Rename "pipeline" to "cleaners"

No need to introduce new terminology.
2017-09-04 21:54:23 -07:00 · 2017-09-04 21:54:23 -07:00 · c4e14ad3b9
parent 9e1ea7a879
commit c4e14ad3b9
4 changed files with 18 additions and 18 deletions
--- a/TRAINING_DATA.md
+++ b/TRAINING_DATA.md
@ -50,21 +50,21 @@ following the example of the other preprocessors in that file.
 ### Non-English Data

 If your training data is in a language other than English, you will probably want to change the
-text cleaning pipeline by setting the `cleaners` hyperparameter.
+text cleaners by setting the `cleaners` hyperparameter.

  * If your text is in a Latin script or can be transliterated to ASCII using the
    [Unidecode](https://pypi.python.org/pypi/Unidecode) library, you can use the transliteration
-    pipeline by setting the hyperparameter `cleaners=transliteration_pipeline`.
+    cleaners by setting the hyperparameter `cleaners=transliteration_cleaners`.

  * If you don't want to transliterate, you can define a custom character set.
    This allows you to train directly on the character set used in your data.

    To do so, edit [symbols.py](text/symbols.py) and change the `_characters` variable to be a
-    string containing the UTF-8 characters in your data. Then set the hyperparameter `cleaners=basic_pipeline`.
+    string containing the UTF-8 characters in your data.
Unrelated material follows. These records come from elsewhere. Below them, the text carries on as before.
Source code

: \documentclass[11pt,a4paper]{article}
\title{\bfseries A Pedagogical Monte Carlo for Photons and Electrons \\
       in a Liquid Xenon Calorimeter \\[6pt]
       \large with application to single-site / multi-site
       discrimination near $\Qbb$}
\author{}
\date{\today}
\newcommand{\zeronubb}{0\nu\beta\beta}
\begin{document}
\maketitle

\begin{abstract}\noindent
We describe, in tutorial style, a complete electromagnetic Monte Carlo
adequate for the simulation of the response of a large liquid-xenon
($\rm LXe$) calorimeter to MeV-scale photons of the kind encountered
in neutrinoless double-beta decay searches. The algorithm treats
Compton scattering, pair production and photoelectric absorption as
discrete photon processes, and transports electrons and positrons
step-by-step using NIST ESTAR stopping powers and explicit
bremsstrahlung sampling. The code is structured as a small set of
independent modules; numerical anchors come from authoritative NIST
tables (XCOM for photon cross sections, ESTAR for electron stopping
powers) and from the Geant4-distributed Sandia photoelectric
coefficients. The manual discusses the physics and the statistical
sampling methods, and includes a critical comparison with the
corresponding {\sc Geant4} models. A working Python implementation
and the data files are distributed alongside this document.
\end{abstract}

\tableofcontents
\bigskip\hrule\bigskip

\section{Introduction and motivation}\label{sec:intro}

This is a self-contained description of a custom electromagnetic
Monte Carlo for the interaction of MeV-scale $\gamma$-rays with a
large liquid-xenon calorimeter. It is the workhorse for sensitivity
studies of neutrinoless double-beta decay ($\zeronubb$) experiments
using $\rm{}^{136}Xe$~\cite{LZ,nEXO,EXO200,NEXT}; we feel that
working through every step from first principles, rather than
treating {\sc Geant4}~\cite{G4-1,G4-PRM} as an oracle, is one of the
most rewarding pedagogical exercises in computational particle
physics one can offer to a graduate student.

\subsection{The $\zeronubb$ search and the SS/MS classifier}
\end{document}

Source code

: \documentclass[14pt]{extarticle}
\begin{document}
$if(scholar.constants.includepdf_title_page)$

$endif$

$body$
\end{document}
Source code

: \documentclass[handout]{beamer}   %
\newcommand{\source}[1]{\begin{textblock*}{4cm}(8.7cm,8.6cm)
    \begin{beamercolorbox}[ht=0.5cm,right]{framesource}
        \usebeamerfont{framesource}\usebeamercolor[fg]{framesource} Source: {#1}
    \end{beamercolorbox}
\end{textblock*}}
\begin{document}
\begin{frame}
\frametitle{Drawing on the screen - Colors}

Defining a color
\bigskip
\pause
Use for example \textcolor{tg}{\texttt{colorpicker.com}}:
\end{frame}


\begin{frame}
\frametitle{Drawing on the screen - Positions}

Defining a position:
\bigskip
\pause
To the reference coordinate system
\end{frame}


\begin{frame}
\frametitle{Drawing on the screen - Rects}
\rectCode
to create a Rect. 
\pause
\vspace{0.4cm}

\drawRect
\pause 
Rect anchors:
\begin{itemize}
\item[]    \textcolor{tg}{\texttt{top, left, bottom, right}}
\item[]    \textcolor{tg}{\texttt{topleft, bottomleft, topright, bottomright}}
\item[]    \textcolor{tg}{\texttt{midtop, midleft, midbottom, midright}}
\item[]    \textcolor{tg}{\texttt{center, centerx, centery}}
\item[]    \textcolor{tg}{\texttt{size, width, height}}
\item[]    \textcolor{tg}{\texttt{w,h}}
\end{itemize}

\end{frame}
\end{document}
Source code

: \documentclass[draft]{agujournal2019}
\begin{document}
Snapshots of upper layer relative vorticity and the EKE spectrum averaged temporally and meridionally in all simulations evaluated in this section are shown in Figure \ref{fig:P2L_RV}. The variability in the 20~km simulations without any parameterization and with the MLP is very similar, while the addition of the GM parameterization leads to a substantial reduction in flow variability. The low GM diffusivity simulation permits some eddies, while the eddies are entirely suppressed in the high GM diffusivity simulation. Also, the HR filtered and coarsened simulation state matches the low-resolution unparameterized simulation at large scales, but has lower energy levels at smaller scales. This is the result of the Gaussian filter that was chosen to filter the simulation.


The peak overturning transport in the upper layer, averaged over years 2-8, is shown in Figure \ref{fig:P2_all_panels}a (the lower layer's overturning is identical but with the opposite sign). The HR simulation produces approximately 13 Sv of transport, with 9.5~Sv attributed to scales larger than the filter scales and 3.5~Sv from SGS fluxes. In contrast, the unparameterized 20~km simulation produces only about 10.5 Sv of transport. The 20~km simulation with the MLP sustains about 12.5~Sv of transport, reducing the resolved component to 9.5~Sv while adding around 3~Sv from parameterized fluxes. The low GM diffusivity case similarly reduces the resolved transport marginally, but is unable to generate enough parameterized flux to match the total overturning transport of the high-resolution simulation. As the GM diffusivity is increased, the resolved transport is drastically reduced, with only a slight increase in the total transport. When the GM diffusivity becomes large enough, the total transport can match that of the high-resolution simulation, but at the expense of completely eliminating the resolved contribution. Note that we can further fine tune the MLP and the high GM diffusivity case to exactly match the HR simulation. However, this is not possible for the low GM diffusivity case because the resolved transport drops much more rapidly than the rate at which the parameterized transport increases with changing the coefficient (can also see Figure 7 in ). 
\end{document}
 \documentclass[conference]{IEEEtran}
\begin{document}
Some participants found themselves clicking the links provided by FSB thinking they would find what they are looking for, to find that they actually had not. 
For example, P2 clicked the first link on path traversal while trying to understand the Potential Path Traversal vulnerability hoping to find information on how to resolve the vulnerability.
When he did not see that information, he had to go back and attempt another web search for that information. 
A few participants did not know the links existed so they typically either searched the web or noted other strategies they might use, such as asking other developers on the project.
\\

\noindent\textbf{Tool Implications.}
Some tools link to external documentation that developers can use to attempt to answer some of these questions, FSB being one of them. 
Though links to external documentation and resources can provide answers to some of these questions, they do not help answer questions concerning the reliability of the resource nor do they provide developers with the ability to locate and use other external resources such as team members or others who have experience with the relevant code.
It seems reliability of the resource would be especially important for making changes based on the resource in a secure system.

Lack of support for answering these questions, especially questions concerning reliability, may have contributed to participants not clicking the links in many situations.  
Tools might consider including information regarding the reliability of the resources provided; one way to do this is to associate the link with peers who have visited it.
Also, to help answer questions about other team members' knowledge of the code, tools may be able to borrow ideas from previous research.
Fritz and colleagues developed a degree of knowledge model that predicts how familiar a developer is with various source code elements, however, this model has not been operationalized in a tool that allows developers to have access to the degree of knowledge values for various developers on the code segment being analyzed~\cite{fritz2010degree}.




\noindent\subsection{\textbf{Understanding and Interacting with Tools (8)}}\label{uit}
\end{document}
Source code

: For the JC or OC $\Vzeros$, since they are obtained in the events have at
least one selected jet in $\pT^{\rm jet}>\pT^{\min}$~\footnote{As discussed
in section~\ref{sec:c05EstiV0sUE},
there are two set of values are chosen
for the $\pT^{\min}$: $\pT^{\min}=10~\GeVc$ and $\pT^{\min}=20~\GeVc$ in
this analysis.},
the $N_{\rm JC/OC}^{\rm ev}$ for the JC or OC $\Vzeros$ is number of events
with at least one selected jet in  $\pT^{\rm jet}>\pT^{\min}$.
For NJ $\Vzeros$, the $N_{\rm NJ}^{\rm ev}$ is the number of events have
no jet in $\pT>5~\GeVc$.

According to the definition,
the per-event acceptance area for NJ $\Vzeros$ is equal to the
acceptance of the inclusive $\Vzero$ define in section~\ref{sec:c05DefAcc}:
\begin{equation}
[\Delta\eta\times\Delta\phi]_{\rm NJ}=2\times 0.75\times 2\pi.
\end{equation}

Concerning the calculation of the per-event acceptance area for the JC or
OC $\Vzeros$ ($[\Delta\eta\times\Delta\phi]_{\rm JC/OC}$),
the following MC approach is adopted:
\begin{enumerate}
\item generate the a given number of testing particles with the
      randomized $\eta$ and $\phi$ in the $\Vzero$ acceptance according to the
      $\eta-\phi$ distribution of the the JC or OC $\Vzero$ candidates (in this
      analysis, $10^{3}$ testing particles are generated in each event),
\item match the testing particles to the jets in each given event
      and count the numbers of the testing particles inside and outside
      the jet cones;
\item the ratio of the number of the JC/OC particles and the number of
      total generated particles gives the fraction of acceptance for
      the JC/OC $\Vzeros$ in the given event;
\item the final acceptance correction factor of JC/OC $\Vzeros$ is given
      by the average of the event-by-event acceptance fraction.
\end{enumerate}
Then set the hyperparameter `cleaners=basic_cleaners`.

-  * If you're not sure which option to use, you can evaluate the transliteration pipeline like so:
+  * If you're not sure which option to use, you can evaluate the transliteration cleaners like this:

    ```python
    from text import cleaners
-    cleaners.transliteration_pipeline('Здравствуйте')   # Replace with the text you want to try
+    cleaners.transliteration_cleaners('Здравствуйте')   # Replace with the text you want to try
    ```
--- a/hparams.py
+++ b/hparams.py
@ -4,8 +4,8 @@ import tensorflow as tf
 # Default hyperparameters:
 hparams = tf.contrib.training.HParams(
  # Comma-separated list of cleaners to run on text prior to training and eval. For non-English
-  # text, you may want to use "basic_pipeline" or "transliteration_pipeline" See TRAINING_DATA.md.
-  cleaners='english_pipeline',
+  # text, you may want to use "basic_cleaners" or "transliteration_cleaners" See TRAINING_DATA.md.
+  cleaners='english_cleaners',

  # Audio:
  num_mels=80,
--- a/tests/text_test.py
+++ b/tests/text_test.py
@ -14,7 +14,7 @@ def test_text_to_sequence():
  assert text_to_sequence('"A"_B', []) == [2, 3, 1]
  assert text_to_sequence('A {AW1 S} B', []) == [2, 64, 83, 132, 64, 3, 1]
  assert text_to_sequence('Hi', ['lowercase']) == [35, 36, 1]
-  assert text_to_sequence('A {AW1 S}  B', ['english_pipeline']) == [28, 64, 83, 132, 64, 29, 1]
+  assert text_to_sequence('A {AW1 S}  B', ['english_cleaners']) == [28, 64, 83, 132, 64, 29, 1]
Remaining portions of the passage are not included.